--- EXTRACTED ENTRIES Enclosed Below ---

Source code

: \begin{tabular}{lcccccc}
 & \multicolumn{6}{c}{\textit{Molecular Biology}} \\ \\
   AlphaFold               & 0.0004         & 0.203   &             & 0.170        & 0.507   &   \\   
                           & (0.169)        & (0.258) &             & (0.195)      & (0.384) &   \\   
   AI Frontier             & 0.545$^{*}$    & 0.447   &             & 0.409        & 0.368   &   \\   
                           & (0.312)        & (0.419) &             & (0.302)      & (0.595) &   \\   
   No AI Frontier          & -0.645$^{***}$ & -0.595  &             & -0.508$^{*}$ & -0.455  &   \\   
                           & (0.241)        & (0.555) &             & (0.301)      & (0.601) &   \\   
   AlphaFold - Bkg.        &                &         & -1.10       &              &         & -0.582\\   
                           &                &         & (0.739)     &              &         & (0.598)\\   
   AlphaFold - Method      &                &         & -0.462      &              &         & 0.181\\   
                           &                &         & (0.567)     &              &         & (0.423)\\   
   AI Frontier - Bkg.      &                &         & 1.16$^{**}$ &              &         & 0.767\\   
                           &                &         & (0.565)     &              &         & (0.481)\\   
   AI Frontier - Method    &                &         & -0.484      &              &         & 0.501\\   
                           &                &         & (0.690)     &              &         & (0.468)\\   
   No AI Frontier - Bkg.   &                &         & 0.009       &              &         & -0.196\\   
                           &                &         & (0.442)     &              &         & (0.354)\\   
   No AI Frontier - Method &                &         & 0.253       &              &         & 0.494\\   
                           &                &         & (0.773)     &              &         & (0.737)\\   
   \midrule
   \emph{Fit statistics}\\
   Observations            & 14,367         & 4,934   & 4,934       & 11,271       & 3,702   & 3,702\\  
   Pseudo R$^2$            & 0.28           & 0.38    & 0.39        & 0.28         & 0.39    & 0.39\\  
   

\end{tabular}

--- End of Enclosed EXTRACTED ENTRIES ---

**YOUR GOAL**
Make an exact copy of every line in the data.

**EXPECTED OUTPUT**
Source code

: \begin{tabular}{lcccccc}
 & \multicolumn{6}{c}{\textit{Molecular Biology}} \\ \\
   AlphaFold               & 0.0004         & 0.203   &             & 0.170        & 0.507   &   \\   
                           & (0.169)        & (0.258) &             & (0.195)      & (0.384) &   \\   
   AI Frontier             & 0.545$^{*}$    & 0.447   &             & 0.409        & 0.368   &   \\   
                           & (0.312)        & (0.419) &             & (0.302)      & (0.595) &   \\   
   No AI Frontier          & -0.645$^{***}$ & -0.595  &             & -0.508$^{*}$ & -0.455  &   \\   
                           & (0.241)        & (0.555) &             & (0.301)      & (0.601) &   \\   
   AlphaFold - Bkg.        &                &         & -1.10       &              &         & -0.582\\   
                           &                &         & (0.739)     &              &         & (0.598)\\   
   AlphaFold - Method      &                &         & -0.462      &              &         & 0.181\\   
                           &                &         & (0.567)     &              &         & (0.423)\\   
   AI Frontier - Bkg.      &                &         & 1.16$^{**}$ &              &         & 0.767\\   
                           &                &         & (0.565)     &              &         & (0.481)\\   
   AI Frontier - Method    &                &         & -0.484      &              &         & 0.501\\   
                           &                &         & (0.690)     &              &         & (0.468)\\   
   No AI Frontier - Bkg.   &                &         & 0.009       &              &         & -0.196\\   
                           &                &         & (0.442)     &              &         & (0.354)\\   
   No AI Frontier - Method &                &         & 0.253       &              &         & 0.494\\   
                           &                &         & (0.773)     &              &         & (0.737)\\   
   \midrule
   \emph{Fit statistics}\\
   Observations            & 14,367         & 4,934   & 4,934       & 11,271       & 3,702   & 3,702\\  
   Pseudo R$^2$            & 0.28           & 0.38    & 0.39        & 0.28         & 0.39    & 0.39\\  
   

\end{tabular}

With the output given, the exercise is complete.